I’ll tell you one thing. We had our supper on Sunday, then we laid down on the floor and rest. Twelve o’clock, we were down the road, and there’s lines of boats. We went across this canal. I was the first one to get in because I had the machine gun and I got out on the other side. That’s the week I remember the most when, because we got across there on Sunday night, we didn’t get nothing to eat until Thursday. We were pinned down on the other side there and every time they get the bridge built up pretty well and get the tanks and trucks across, the Germans would blow it up. So it took us four days before they got food across to us.
And I had no mess tin because I had a bullet hole through my mess tin. So I picked up a can, some kind of vegetables or something they pour into a big pot and I picked the can up, the cook, he poured hot water in there a couple times and rinsed them out and I said, fill ‘er up. That’s how I ate my food that night, out of a tin can, because they couldn’t get me a mess tin.
That was a scary time too. In Almelo, I think that’s how you pronounce it. We were supposed to sleep downstairs on the floor and the sergeant went in and he talked Dutch and we had Dutch, French and English. And they said, no, we didn’t want to take to a bed in the head. I’m not sure whether it was his mother, had a bed downstairs and they couldn’t move her. But they give us their bed, my friend and I, and we didn’t want it. Every morning, we went up to the corner, the empty store up there and they brought us our food. And I used to hang around and I used to pick up bread and jam, big cans there and bring it down to the house and put it on the table. And you should see them two boys, they had raspberry jam and strawberry jam on their bread, you know. And the parents would let them eat first and then they would sit down afterward and have some toast, you know.

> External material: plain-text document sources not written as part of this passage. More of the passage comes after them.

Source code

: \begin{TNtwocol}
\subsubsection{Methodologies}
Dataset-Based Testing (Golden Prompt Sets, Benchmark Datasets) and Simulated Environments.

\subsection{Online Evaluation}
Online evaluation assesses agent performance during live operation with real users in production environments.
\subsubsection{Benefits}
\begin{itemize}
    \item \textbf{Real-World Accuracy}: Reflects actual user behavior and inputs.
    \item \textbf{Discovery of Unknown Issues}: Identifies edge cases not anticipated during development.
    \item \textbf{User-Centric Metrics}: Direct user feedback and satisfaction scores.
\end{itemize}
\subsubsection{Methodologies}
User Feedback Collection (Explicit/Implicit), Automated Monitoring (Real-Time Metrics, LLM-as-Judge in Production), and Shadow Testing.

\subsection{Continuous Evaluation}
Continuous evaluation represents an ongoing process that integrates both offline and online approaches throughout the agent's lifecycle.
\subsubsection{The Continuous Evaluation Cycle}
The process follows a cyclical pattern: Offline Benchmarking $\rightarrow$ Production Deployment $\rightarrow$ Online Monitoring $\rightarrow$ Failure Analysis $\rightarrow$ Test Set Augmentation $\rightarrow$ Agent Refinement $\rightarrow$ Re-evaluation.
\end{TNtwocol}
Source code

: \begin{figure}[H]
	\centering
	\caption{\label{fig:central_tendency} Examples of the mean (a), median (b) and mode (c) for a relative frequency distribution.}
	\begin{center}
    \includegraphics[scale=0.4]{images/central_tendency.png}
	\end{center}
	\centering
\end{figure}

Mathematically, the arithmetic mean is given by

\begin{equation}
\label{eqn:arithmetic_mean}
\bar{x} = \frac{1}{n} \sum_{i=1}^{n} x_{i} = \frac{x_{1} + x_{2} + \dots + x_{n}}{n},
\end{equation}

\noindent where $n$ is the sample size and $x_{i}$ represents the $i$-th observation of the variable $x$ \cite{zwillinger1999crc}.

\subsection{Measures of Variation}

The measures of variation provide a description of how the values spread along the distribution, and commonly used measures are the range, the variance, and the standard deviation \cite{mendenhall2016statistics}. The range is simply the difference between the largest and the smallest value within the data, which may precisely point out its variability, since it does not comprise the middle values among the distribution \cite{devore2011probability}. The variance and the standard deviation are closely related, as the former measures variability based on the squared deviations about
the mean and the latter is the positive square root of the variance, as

It was hard on us. I know I found it hard to see the people how they lived, no food and they’d been… It was in the town square, they brought this mother and her two daughters, they were blonde, an awful sight to see. They took them out and they put a chair there. And the father, they brought him out and he had to cut all their hairs off. They had beautiful blond hair. They collaborate with the Germans, when the Germans were in there. This is their punishment, they give them, these people. I didn’t think it was right but that’s their law and we weren’t supposed to interfere with that.